Examples of typical surfaces for which the Watershed detection method can be used.
Courtesy of Danish Fundamental Metrology (left image), University of Interdisciplinary Nano Science Center (iNANO) and Institute of Physics and Astronomy, University of Aarhus (right image).
Settings (Watershed detection and Edge detection)
Pre-processing |
The smoothing pre-processing filter is a noise reduction filter allowing you to neglect very local peaks, by averaging the heights using neighboring points. |
Pruning criteria |
A “Wolf pruning” algorithm helps you eliminate insignificant motifs by merging them into larger ones. |
Edge detection
Detect features on an uneven background, using watershed segmentation, after the application of an edge detection filter.
This method can be used to detect dispersed features on a surface with a wavy or uneven background, or when the features have different heights. The method can also be used if the features are connected, i.e. not clearly separated.

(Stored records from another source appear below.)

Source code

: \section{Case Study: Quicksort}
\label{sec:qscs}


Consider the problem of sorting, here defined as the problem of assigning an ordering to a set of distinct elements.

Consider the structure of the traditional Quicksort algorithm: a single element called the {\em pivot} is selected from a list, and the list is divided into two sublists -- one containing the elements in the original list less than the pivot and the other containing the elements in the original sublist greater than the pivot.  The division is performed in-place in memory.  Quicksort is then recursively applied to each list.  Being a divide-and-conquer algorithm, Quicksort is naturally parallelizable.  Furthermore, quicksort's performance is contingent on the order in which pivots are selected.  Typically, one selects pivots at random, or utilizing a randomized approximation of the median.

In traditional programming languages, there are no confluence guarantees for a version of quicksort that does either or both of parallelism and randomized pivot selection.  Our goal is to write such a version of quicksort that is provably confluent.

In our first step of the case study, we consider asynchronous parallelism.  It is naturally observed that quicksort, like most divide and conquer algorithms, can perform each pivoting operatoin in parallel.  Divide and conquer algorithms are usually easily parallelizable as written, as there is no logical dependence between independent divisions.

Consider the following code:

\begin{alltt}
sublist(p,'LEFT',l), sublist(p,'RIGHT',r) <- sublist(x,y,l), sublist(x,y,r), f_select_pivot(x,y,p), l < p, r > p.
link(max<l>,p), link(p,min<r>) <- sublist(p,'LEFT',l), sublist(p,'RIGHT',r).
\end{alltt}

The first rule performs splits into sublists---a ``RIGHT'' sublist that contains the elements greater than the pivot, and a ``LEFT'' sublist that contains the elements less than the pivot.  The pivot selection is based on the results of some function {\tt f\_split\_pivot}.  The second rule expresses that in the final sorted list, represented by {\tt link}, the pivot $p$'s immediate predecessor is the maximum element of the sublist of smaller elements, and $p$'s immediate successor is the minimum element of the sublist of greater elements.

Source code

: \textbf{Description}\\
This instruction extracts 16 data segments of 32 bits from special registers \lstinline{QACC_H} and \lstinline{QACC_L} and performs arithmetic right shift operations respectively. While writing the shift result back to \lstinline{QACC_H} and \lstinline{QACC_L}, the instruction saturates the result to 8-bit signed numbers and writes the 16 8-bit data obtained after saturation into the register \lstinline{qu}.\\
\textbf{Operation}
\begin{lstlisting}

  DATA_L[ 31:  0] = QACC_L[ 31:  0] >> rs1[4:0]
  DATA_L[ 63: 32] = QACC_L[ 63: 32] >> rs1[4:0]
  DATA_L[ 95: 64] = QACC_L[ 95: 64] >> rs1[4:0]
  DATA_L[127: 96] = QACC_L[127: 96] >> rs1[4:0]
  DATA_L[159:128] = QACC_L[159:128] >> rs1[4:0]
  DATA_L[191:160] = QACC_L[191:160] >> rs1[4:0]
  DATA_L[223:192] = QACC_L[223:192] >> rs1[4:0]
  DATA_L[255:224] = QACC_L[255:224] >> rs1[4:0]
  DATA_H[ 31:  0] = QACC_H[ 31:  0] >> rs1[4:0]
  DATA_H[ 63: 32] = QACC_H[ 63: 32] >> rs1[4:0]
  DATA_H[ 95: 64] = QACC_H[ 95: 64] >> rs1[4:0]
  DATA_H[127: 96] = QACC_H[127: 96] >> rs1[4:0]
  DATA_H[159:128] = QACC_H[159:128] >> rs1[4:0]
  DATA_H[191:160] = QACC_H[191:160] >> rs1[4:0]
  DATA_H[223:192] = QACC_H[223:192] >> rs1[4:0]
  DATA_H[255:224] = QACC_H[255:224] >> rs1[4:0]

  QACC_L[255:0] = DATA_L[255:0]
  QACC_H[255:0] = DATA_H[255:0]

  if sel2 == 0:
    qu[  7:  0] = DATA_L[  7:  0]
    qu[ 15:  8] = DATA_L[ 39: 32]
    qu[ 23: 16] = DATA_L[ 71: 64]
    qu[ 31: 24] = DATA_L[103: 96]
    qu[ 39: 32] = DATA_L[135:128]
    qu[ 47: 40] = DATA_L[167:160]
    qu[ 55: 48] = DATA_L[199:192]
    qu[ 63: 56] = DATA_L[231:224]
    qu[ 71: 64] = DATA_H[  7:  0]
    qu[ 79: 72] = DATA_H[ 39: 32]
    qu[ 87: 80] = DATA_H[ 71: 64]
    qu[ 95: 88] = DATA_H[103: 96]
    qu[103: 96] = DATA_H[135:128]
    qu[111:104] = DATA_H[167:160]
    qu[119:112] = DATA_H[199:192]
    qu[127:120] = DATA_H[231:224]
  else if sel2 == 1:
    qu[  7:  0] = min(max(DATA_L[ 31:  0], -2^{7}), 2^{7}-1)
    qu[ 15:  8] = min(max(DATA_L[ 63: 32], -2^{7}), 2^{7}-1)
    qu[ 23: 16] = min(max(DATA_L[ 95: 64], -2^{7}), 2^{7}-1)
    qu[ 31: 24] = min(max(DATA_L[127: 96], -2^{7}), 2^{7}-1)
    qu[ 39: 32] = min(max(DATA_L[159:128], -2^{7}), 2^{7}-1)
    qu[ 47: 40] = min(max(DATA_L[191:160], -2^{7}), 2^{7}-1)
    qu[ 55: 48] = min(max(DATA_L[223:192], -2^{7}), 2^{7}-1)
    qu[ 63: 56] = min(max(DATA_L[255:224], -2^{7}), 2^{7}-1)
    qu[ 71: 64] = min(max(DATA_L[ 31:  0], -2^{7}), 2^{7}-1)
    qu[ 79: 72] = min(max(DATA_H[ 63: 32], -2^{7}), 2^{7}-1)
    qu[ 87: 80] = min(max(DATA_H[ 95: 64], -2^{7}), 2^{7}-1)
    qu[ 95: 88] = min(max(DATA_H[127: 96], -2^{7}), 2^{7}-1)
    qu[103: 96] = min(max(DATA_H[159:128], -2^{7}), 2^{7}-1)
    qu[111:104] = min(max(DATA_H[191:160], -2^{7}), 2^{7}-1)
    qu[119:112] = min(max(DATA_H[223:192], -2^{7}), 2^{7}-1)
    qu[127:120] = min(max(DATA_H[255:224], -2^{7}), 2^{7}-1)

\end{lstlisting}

It works also for detecting grain boundaries, of polished metal or ceramic surfaces for example.
A derivative of the surface (i.e. a gradient filter) is used to calculate the outline of the detected motifs.
This method allows you for example to automatically detect and analyze spherical motifs on microlenses.

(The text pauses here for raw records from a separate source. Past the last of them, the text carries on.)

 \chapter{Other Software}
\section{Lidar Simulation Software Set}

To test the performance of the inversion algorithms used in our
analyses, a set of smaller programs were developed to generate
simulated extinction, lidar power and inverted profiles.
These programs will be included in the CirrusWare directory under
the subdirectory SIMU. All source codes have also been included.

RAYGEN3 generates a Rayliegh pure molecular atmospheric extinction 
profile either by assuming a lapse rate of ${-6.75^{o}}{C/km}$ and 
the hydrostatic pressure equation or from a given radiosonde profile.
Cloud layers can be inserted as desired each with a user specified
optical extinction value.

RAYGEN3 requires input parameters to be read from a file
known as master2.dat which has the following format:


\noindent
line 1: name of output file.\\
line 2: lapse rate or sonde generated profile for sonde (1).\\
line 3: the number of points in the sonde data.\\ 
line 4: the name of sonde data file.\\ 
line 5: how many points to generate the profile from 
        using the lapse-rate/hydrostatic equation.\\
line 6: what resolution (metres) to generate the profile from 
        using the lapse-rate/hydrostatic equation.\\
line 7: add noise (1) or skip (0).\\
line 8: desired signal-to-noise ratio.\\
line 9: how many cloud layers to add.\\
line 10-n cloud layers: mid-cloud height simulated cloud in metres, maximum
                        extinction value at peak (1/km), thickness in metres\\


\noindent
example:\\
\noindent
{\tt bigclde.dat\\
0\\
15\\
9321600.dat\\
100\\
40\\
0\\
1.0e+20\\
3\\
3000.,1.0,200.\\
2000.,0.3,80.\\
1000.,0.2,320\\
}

Examples of typical surfaces for which the Edge detection method can be used.
Circle detection
Detect small round particles, including overlapping ones, even on a noisy background.
This method is designed for detecting round or spherical particles which are difficult to detect or separate using the other methods (adjacent or overlapping particles, or particles with a weak contrast). It is particularly useful on SEM images, especially in presence of noise.
Note: The particles should have similar sizes. The calculation time increases with the range of circle diameters that you look for.
Examples of typical surfaces for which the Circle detection method can be used.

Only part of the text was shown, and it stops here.